结果:(1)OVA致敏小鼠的肺部IL-23p19, IL-12p35, IL-12/IL-23p40和IL-23RmRNA的表达均较未致敏小鼠显著升高(P<0.05)。(2)OVA致敏诱导的哮喘模型中,IL-23 KO小鼠肺部炎症细胞的浸润较野生型小鼠明显受到了抑制。IL-23KO小鼠肺泡灌洗液中细胞总数较野生型小鼠显著降低(P<0.05),其中单核巨嗜细胞、中性粒细胞和嗜酸性粒细胞的数量均显著减少(P<0.05),淋巴细胞轻度减少(P>0.05)。IL-23 KO小鼠肺部EPO的表达及血清中IgE的水平均较野生型小鼠显著降低(P<0.05)。IL-23 KO小鼠肺引流淋巴结细胞及脾细胞体外OVA再刺激后,肺引流淋巴结细胞IL-5及IL-13的分泌水平较野生型小鼠显著降低(P<0.05),IL-4轻度降低(P>0.05),脾细胞IL-4,IL-5和IL-13的分泌水平均较野生型小鼠显著降低(P<0.05)。而肺引流淋巴结细胞及脾细胞分泌IL-17及IL-17F的水平未见明显差别。(3)所产生的IL-23R Tg小鼠胸腺IL-23R的表达水平较野生型小鼠显著升高,选取其中一组进行实验。在Th17条件下,IL-23R Tg小鼠的T细胞分化较野生型小鼠,加入重组鼠细胞因子IL-23极大地提高了产生IL-17细胞的比例;在Thl条件下,IL-23R Tg小鼠的T细胞分化较野生型小鼠,加入重组鼠细胞因子IL-23显著抑制了产生IFN-γ细胞的比例。(4)OVA致敏诱导的哮喘模型中,IL-23RTg小鼠肺部炎症细胞的浸润较野生型小鼠明显增加。IL-23RTg小鼠肺泡灌洗液中细胞总数较野生型小鼠显著升高(P<0.05),其中单核巨嗜细胞、中性粒细胞和嗜酸性粒细胞的数量均显著增加(P<0.05),淋巴细胞轻度增加(P>0.05)。IL-23RTg小鼠肺部EPO的表达及血清中IgE的水平均较野生型小鼠显著升高(P<0.05)。IL-23R Tg小鼠肺引流淋巴结细胞及脾细胞体外OVA再刺激后,肺引流淋巴结细胞及脾细胞分泌IL-4,IL-5和IL-13的水平均较野生型小鼠显著增高(P<0.05),而其分泌IL-17及IL-17F的水平未见明显差别。(5)原始T淋巴细胞在IL-23缺陷的APC活化下,产生IL-4细胞的比例较野生型APC明显减少,其分泌的细胞因子IL-4及IL-5显著降低(P<0.05),IL-13轻度降低(P>0.05),同时转录因子GATA3的表达明显降低(P<0.05), T-bet及Foxp3的表达轻度升高(P>0.05)。(6)来自IL-23R Tg小鼠的原始T淋巴细胞在anti-CD3及anti-CD28的刺激下,增加重组鼠细胞因子IL-23使产生IL-4的细胞比例明显增加,其分泌的细胞因子IL-4及IL-13显著增加(P<0.05),IL-5轻度增加(P>0.05)。来自野生型小鼠的原始T淋巴细胞在重组鼠细胞因子IL-23的作用下,仅IL-13的分泌显著增加(P<0.05)。同时,在IL-23的刺激下,仅IL-23R Tg小鼠T细胞引起转录因子GATA3的表达显著增加(P<0.05)。

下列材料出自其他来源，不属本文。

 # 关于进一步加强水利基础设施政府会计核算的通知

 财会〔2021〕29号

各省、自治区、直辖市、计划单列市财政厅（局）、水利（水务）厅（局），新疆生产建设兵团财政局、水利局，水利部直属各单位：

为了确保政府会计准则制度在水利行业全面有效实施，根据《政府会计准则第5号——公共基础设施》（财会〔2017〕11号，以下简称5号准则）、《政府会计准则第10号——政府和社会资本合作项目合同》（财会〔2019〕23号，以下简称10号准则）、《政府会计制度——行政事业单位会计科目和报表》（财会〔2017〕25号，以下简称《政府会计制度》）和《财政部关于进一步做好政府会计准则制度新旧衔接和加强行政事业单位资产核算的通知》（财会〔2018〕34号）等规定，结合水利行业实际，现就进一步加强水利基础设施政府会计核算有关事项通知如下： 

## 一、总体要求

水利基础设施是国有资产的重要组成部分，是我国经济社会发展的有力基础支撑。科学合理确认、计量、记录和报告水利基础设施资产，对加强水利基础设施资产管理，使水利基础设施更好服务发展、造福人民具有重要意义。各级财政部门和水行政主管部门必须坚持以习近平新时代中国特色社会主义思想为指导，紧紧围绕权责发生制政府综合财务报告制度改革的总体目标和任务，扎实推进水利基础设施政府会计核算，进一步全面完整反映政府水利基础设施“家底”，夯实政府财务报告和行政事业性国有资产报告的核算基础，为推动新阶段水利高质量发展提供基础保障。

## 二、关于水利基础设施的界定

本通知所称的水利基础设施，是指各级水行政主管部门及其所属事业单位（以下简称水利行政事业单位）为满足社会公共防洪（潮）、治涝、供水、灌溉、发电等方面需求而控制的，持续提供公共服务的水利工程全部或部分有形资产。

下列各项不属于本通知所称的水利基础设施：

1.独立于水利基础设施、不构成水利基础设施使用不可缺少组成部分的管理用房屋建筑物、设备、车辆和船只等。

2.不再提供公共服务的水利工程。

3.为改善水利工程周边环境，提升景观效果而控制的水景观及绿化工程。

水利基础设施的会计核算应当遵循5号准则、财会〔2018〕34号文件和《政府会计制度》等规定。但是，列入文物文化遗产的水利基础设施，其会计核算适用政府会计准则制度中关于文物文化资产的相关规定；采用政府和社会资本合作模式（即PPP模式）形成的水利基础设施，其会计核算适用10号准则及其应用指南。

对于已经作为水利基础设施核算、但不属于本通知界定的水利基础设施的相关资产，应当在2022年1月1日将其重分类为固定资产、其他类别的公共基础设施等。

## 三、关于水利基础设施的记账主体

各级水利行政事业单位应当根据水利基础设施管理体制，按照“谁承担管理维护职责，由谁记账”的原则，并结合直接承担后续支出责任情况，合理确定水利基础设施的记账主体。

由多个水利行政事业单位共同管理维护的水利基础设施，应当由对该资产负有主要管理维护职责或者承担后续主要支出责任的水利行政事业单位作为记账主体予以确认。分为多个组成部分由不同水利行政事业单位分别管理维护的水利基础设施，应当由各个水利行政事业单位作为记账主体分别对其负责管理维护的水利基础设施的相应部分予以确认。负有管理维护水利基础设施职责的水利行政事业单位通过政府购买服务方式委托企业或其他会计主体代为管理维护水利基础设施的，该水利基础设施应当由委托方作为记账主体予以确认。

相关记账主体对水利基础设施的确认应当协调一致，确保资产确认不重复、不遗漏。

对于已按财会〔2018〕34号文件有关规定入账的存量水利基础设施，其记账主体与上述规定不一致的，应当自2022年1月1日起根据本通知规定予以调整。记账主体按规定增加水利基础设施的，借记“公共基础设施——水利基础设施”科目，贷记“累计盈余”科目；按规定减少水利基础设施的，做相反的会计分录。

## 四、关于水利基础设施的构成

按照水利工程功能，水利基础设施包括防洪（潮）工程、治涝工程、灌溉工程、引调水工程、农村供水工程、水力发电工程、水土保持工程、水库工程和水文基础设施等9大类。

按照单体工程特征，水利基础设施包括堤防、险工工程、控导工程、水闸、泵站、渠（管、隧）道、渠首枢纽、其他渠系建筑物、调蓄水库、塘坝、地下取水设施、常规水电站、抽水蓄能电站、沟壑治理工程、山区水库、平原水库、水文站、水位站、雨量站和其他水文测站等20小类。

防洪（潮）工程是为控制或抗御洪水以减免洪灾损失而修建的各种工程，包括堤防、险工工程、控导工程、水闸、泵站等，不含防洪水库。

结论:IL-23-IL-23R信号参与了哮喘过敏性气道炎症的发生,它不仅可以通过维持IL-17的产生来形成嗜中性粒细胞炎症,更重要的是可能通过直接调节Th2细胞的分化来影响过敏性气道炎症。
Objective:IL-23/Th17 axis is an important regulator in various inflammatory diseases. However, the role of IL-23 in allergic airway inflammation is not well understood. This study aims to observe whether IL-23-IL-23R signaling is involved in the development of allergic airway inflammation, furthermore, to investigate the possible mechanisms.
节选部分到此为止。